El cadáver sigue mirando al techo; con una expresión de terror absoluto.
El techo, el techo, el techo… el piso de arriba. Quizá la expresión no se congeló en su rostro por un terror mundano. Quizá la expresión se congeló ahí porque el anciano –el cadáver, la víctima, cuántos nombres tiene una persona al morir- era creyente y no es al techo precisamente donde está mirando. Quizá mira más allá, hacia el cielo,
(¿cuándo dejas de ser humano?)
hacia el paraíso. O quizá sí se congeló por un terror mundano después de todo.
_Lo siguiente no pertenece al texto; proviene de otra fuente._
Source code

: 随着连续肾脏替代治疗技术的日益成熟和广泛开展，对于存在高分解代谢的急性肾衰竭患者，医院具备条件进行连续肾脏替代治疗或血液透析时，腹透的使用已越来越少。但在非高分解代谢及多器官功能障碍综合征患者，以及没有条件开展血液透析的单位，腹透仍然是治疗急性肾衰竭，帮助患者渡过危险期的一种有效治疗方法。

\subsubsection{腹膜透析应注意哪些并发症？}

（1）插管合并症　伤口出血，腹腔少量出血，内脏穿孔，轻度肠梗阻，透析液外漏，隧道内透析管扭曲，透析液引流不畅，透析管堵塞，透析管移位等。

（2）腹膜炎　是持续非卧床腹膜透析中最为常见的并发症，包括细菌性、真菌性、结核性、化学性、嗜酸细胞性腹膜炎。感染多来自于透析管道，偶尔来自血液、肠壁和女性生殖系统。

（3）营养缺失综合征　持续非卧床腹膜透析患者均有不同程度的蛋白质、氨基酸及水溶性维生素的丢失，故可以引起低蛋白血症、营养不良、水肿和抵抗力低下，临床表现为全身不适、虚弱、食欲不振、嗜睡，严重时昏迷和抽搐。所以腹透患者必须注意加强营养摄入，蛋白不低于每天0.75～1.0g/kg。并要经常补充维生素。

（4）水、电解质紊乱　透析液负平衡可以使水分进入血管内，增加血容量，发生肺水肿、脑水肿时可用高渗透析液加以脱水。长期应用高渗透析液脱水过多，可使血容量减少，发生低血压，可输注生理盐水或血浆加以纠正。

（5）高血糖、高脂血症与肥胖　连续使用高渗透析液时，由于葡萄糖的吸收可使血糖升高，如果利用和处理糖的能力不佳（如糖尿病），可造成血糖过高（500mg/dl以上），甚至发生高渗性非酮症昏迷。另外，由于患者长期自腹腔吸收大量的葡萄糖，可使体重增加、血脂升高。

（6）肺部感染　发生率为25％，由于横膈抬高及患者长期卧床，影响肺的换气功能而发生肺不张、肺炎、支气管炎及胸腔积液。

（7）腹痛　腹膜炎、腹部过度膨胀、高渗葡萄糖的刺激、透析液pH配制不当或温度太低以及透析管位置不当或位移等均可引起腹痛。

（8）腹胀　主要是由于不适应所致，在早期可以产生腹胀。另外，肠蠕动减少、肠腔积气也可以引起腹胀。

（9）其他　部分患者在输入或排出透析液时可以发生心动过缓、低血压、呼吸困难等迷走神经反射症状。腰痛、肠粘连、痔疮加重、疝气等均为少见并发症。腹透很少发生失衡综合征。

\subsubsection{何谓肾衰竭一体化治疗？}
Quizá sabe que el terror empezó en el piso de arriba, en su cuarto, el asesino escondido detrás del guardarropas, entre los vestidos de su difunta mujer con quien estuvo casado cuarenta años con tantos amantes a un lado y al otro que no tenían verdadera importancia; siempre volvimos a esta casa, a este refugio, a este lugar, al hogar, ninguno nunca huyó con alguno de esos amantes, ¿será eso, al final de cuentas, el amor? Quizá esas manchas de humedad no sean cañerías viejas. Quizá sean otra cosa, una cosa más viscosa y espesa. Quizá…
… quizá Akira-chan esté esperando.
Akira hunde el cigarrillo en sus labios. Veinte, definitivamente veinte años le llevaran a esa cosa terminar con su vida. Coloca las manos en sus bolsillos y sube las escaleras. Ninguno se dio cuenta todavía. Nadie la ve subir las escaleras. Todos siguen parloteando sus teorías, compartiendo sus hipótesis, el pájaro-y-supuesto-cuervo chilla y uno de los ases de color rojo la ciegan momentáneamente. Al llegar arriba ya no escucha nada. Los murmullos se callan de súbito.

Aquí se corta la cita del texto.